The biggest test for SpaceX might not be Starship.

It might be simple supply and demand.

After becoming one of the largest IPOs in history, SpaceX is now facing its first major lockup expiration.

And the numbers are ridiculous.

The first major unlock could release around 911.5 million shares.

That’s about 142% of the original IPO-issued shares.

If another price trigger is reached, another 456 million shares could become eligible, pushing the potential unlock to more than twice the IPO share count.

That’s the part that caught my attention.

Everyone wanted to talk about SpaceX reaching a roughly $1.8 trillion IPO valuation, then pushing toward a $2 trillion-plus market value after going public.

Now comes the less exciting part.

Finding out how many people actually want to sell.

This doesn’t automatically mean SpaceX is overvalued.

Employees selling shares doesn’t mean they stopped believing.

For many insiders, this is the first real chance to turn years of private stock into actual money.

But markets have a funny way of exposing assumptions.

A private valuation can rise because there are limited shares available and everyone wants in.

A public stock has to deal with something different.

Millions of investors can suddenly ask:

“Who is buying from the people who already got rich?”

That is the real test.

The Reddit discussion had an interesting divide.

The bullish argument is obvious.

SpaceX is not being valued like a normal rocket company.

Investors are betting on Starlink, reusable rockets, space infrastructure, AI opportunities, and a future where SpaceX becomes something much bigger than today’s revenue numbers.

The bearish argument is much simpler.

At roughly a $2 trillion valuation, expectations are already enormous.

Some investors are asking how a company with around tens of billions in revenue can justify a valuation comparable to the largest technology companies in the world.

And this is where things get interesting.

A stock doesn’t fall because a company is bad.

Sometimes it falls because the future was already priced in.

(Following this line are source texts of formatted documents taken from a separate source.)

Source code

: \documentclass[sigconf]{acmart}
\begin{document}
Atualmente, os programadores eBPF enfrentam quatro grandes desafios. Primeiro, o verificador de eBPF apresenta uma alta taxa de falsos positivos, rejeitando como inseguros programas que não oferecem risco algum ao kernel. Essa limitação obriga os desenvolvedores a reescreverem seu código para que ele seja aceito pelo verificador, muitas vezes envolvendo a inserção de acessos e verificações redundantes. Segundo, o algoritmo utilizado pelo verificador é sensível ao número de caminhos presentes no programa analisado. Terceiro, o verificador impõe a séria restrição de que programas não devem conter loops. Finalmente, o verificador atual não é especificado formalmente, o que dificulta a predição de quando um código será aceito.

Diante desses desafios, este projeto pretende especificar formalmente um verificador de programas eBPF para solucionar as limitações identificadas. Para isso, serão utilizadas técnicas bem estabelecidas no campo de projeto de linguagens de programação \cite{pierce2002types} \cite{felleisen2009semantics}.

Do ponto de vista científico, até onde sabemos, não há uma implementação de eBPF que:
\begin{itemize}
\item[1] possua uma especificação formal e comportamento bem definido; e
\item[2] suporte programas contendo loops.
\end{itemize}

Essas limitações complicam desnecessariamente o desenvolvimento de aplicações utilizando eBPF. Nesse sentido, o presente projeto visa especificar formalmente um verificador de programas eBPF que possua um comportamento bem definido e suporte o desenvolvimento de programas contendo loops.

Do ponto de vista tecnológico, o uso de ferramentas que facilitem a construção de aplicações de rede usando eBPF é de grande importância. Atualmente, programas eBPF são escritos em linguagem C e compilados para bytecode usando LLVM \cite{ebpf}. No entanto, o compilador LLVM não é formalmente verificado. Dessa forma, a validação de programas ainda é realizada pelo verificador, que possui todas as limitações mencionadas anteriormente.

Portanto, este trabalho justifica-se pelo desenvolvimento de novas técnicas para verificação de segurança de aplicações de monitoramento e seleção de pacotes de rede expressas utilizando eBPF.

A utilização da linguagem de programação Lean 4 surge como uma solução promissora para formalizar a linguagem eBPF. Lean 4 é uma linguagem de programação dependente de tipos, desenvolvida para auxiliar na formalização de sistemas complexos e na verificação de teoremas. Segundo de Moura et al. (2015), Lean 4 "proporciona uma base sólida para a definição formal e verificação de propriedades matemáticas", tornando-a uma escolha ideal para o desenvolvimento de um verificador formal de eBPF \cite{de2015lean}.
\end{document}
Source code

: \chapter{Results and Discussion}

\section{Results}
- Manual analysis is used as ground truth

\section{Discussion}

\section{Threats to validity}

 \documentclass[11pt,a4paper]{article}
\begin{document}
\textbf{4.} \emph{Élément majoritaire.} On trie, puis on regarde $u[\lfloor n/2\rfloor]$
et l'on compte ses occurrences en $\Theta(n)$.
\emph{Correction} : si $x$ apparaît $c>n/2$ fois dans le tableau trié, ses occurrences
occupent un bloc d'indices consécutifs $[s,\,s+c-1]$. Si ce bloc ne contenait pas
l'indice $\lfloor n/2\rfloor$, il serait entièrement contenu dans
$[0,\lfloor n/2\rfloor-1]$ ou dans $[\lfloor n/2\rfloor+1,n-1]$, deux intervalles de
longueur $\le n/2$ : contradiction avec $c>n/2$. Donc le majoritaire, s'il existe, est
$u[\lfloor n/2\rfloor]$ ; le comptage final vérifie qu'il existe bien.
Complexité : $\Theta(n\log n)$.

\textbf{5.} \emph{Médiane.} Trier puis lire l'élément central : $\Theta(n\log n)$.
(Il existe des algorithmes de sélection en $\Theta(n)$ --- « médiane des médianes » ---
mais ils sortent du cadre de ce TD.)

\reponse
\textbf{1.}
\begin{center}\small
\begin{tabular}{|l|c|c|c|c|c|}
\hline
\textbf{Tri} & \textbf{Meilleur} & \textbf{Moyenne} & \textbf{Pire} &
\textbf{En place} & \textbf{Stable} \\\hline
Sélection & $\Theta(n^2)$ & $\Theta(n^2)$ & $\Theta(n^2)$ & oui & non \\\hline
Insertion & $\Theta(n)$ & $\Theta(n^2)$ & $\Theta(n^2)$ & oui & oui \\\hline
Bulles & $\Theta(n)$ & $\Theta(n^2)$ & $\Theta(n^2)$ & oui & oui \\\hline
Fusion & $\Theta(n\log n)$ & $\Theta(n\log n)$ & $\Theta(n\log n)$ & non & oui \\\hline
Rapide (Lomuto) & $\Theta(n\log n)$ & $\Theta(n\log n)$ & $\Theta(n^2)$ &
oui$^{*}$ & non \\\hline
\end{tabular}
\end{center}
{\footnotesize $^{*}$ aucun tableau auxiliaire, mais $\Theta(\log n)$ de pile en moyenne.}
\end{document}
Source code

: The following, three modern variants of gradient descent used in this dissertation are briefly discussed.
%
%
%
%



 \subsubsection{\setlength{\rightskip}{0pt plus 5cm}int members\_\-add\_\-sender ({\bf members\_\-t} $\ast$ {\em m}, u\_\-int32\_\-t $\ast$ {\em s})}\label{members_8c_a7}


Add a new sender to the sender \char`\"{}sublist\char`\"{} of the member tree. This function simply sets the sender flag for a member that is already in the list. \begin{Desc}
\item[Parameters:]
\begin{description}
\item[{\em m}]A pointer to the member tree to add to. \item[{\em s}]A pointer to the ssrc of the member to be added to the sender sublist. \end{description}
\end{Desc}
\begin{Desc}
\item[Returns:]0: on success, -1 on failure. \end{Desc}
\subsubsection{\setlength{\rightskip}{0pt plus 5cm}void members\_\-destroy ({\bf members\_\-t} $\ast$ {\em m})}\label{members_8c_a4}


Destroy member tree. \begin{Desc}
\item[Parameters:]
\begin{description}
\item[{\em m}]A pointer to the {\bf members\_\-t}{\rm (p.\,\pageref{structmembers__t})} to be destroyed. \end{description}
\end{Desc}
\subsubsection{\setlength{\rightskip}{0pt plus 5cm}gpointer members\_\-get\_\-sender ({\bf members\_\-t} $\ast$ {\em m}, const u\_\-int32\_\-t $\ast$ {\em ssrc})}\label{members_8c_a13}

SpaceX has built one of the most impressive businesses of the last decade.

But the market is no longer asking whether SpaceX is amazing.

Everyone already knows that.

The question is whether the company can become amazing enough to justify the number investors are paying today.

The first unlock is where we start getting an answer.

Because a valuation is just a prediction.

A flood of sellers meeting a flood of buyers is where reality starts.